Выбрать главу

Маллармэ и Мэтерлинк почти всегда стоят на грани идеализма и мистицизма, но переступить порог, за которым сияет истинная реальность, они не имеют мужества.

Уж нет ключей от тех дверей, Должны мы ждать, должны мы ждать, Ключи пропали, нет ключей, Должны мы ждать, должны мы ждать, И будем ждать иных мы дней…
Узрим мы солнце из дверей; Но лес те двери сторожит; Вокруг жилища лес горит: На листьях отблеск от лучей, – Там, на пороге, у дверей…

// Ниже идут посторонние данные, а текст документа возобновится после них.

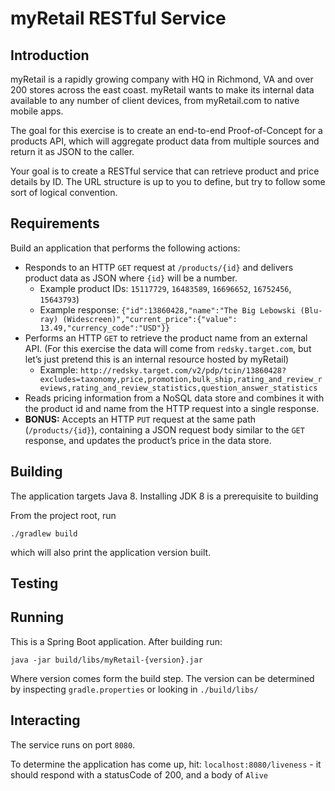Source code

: # myRetail RESTful Service

## Introduction

myRetail is a rapidly growing company with HQ in Richmond, VA and over 200 stores across the east coast. myRetail wants to make its internal data available to any number of client devices, from myRetail.com to native mobile apps. 

The goal for this exercise is to create an end-to-end Proof-of-Concept for a products API, which will aggregate product data from multiple sources and return it as JSON to the caller. 

Your goal is to create a RESTful service that can retrieve product and price details by ID. The URL structure is up to you to define, but try to follow some sort of logical convention.

## Requirements
Build an application that performs the following actions: 
- Responds to an HTTP `GET` request at `/products/{id}` and delivers product data as JSON where `{id}` will be a number. 
    - Example product IDs: `15117729`, `16483589`, `16696652`, `16752456`, `15643793`) 
    - Example response: `{"id":13860428,"name":"The Big Lebowski (Blu-ray) (Widescreen)","current_price":{"value": 13.49,"currency_code":"USD"}}`
- Performs an HTTP `GET` to retrieve the product name from an external API. (For this exercise the data will come from `redsky.target.com`, but let’s just pretend this is an internal resource hosted by myRetail)  
    - Example: `http://redsky.target.com/v2/pdp/tcin/13860428?excludes=taxonomy,price,promotion,bulk_ship,rating_and_review_reviews,rating_and_review_statistics,question_answer_statistics`
- Reads pricing information from a NoSQL data store and combines it with the product id and name from the HTTP request into a single response.  
- **BONUS:** Accepts an HTTP `PUT` request at the same path (`/products/{id}`), containing a JSON request body similar to the `GET` response, and updates the product’s price in the data store.  

## Building

The application targets Java 8. Installing JDK 8 is a prerequisite to building

From the project root, run

`./gradlew build` 

which will also print the application version built.

## Testing

## Running

This is a Spring Boot application. After building run:

`java -jar build/libs/myRetail-{version}.jar`

Where version comes form the build step. The version can be determined by inspecting `gradle.properties` or looking in `./build/libs/`

## Interacting

The service runs on port `8080`. 

To determine the application has come up, hit: `localhost:8080/liveness` - it should respond with a statusCode of 200, and a body of `Alive`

В сущности тема мэтерлинковской лирики всецело исчерпывается этим тихим плачем:

Les clefs des portes sont perdues Il faut attendre, il fact attendre…

Опыт таких символистов, как Мэтерлинк и Маллармэ, это опыт уединенных душ, замкнутых в круге идеалистических созерцаний. Иной опыт был у Вл. Соловьева. Он имел право сказать:

Владычица земли, небес и моря! Ты мне слышна сквозь этот мрачный стон…

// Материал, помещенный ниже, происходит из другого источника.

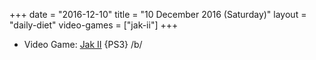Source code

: +++
date = "2016-12-10"
title = "10 December 2016 (Saturday)"
layout = "daily-diet"
video-games = ["jak-ii"]
+++

<ul>
<li class="entry video-games">Video Game: <a href="/video-games/jak-ii">Jak II</a> {PS3} /b/</li>
</ul>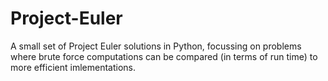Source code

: # Project-Euler

A small set of Project Euler solutions in Python, focussing on problems where brute force computations can be compared (in terms of run time) to more efficient imlementations. 
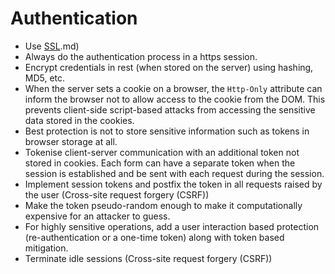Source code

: # Authentication

* Use [SSL](protocols/TLS-SSL-PKI).md)
* Always do the authentication process in a https session. 
* Encrypt credentials in rest (when stored on the server) using hashing, MD5, etc.
* When the server sets a cookie on a browser, the `Http-Only` attribute can inform the browser not to allow access to the cookie from the DOM. This prevents client-side script-based attacks from accessing the sensitive data stored in the cookies.
* Best protection is not to store sensitive information such as tokens in browser storage at all.
* Tokenise client-server communication with an additional token not stored in cookies. Each form can have a separate token when the session is established and be sent with each request during the session.
* Implement session tokens and postfix the token in all requests raised by the user (Cross-site request forgery (CSRF))
* Make the token pseudo-random enough to make it computationally expensive for an attacker to guess. 
* For highly sensitive operations, add a user interaction based protection (re-authentication or a one-time token) along with token based mitigation.
* Terminate idle sessions (Cross-site request forgery (CSRF))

И тот же голос и то же видение преследовало Тютчева.

Кто ты? Откуда? Как решить, Небесный ты или земной? Воздушный житель, может быть, Но с страстной женскою душой.

Пред нами два пути: от «Divagations» Маллармэ к «инструментовке» Рэнэ Гиля и «современностям» и «повседневностям» стихотворцев-экспериментаторов или иной путь – от Вл. Соловьева и Тютчева к исканиям нового не «декадентского» опыта. После опыта таких высоких поэтов-декадентов, как Поль Верлэн и Федор Сологуб, современные декадентские эксперименты нередко кажутся жалкими ребяческими забавами, достойными разве героя романа Гюисманса «А rebours».

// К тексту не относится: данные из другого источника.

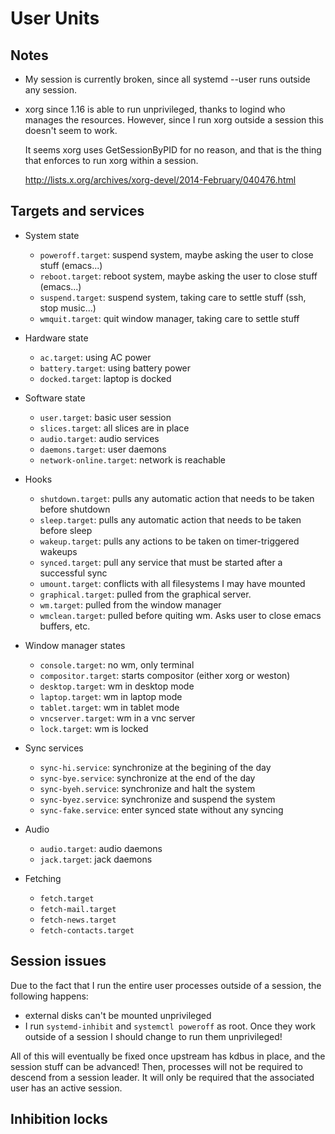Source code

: User Units
==========

## Notes

* My session is currently broken, since all systemd --user runs outside any
  session.

* xorg since 1.16 is able to run unprivileged, thanks to logind who manages the
  resources. However, since I run xorg outside a session this doesn't seem to
  work.

  It seems xorg uses GetSessionByPID for no reason, and that is the thing that
  enforces to run xorg within a session.
  
  http://lists.x.org/archives/xorg-devel/2014-February/040476.html


## Targets and services
* System state
  - `poweroff.target`: suspend system, maybe asking the user to close stuff (emacs...) 
  - `reboot.target`: reboot system, maybe asking the user to close stuff (emacs...)
  - `suspend.target`: suspend system, taking care to settle stuff (ssh, stop music...)
  - `wmquit.target`: quit window manager, taking care to settle stuff

* Hardware state
  - `ac.target`: using AC power
  - `battery.target`: using battery power
  - `docked.target`: laptop is docked

* Software state
  - `user.target`: basic user session
  - `slices.target`: all slices are in place
  - `audio.target`: audio services
  - `daemons.target`: user daemons
  - `network-online.target`: network is reachable

* Hooks
  - `shutdown.target`: pulls any automatic action that needs to be taken before shutdown
  - `sleep.target`: pulls any automatic action that needs to be taken before sleep
  - `wakeup.target`: pulls any actions to be taken on timer-triggered wakeups
  - `synced.target`: pull any service that must be started after a successful sync
  - `umount.target`: conflicts with all filesystems I may have mounted
  - `graphical.target`: pulled from the graphical server.
  - `wm.target`: pulled from the window manager
  - `wmclean.target`: pulled before quiting wm. Asks user to close emacs buffers, etc.

* Window manager states
  - `console.target`: no wm, only terminal
  - `compositor.target`: starts compositor (either xorg or weston)
  - `desktop.target`: wm in desktop mode
  - `laptop.target`: wm in laptop mode
  - `tablet.target`: wm in tablet mode
  - `vncserver.target`: wm in a vnc server
  - `lock.target`: wm is locked

* Sync services
  - `sync-hi.service`: synchronize at the begining of the day
  - `sync-bye.service`: synchronize at the end of the day
  - `sync-byeh.service`: synchronize and halt the system
  - `sync-byez.service`: synchronize and suspend the system
  - `sync-fake.service`: enter synced state without any syncing

* Audio
  - `audio.target`: audio daemons
  - `jack.target`: jack daemons

* Fetching
  - `fetch.target`
  - `fetch-mail.target`
  - `fetch-news.target`
  - `fetch-contacts.target`


## Session issues
Due to the fact that I run the entire user processes outside of a session, the following
happens:

* external disks can't be mounted unprivileged
* I run `systemd-inhibit` and `systemctl poweroff` as root. Once they work outside of a
  session I should change to run them unprivileged!

All of this will eventually be fixed once upstream has kdbus in place, and the session
stuff can be advanced! Then, processes will not be required to descend from a session
leader. It will only be required that the associated user has an active session.

## Inhibition locks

В противоположность беспринципному декадентству мы видим идейные искания на тех путях, по которым шел Вл. Соловьев и ранее Шеллинг. Великий философ, завершивший религиозно-философским синтезом системы критицизма и идеализма, в своем учении об эволюции древних богов говорит: «их нельзя рассматривать как существа, созданные только поэзией; такое чисто поэтическое значение может иметь лишь конец этого процесса, а не начало его. Эти образы преображаются в поэзию, но они возникают не благодаря поэзии: сама поэзия возникает впервые из них и в них».

Теория мифотворчества, предложенная Вячеславом Ивановым, является непосредственным продолжением и развитием взглядов на искусство и религию Шеллинга. Естественно, что принцип мифотворчества определил собою кризис символизма. Если мы станем искать в идеалистическом символизме идейное содержание, то таким содержанием придется признать так называемое декадентство, т.-е. «крайний индивидуализм». Но подлинные лирики выходят из круга уединенного индивидуального опыта. Подлинные декаденты, которые испили до дна горькую чашу ницшеанства и бодлэрианства, одиноки. Те же, которые мнят себя представителями современного декадентства и ведут компанию против принципа универсализма, являются жалкими эпигонами идейного движения, когда-то богатого глубоким содержанием и творческой мудростью.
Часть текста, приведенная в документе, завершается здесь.